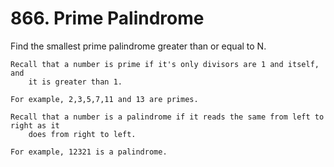 # 866. Prime Palindrome

Find the smallest prime palindrome greater than or equal to N.

    Recall that a number is prime if it's only divisors are 1 and itself, and
        it is greater than 1. 

    For example, 2,3,5,7,11 and 13 are primes.

    Recall that a number is a palindrome if it reads the same from left to right as it
        does from right to left. 

    For example, 12321 is a palindrome.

.....

● Exercise requirements: Excluding the images, return each record above precisely as written.

● Solution for this task:
 # 866. Prime Palindrome

Find the smallest prime palindrome greater than or equal to N.

    Recall that a number is prime if it's only divisors are 1 and itself, and
        it is greater than 1. 

    For example, 2,3,5,7,11 and 13 are primes.

    Recall that a number is a palindrome if it reads the same from left to right as it
        does from right to left. 

    For example, 12321 is a palindrome.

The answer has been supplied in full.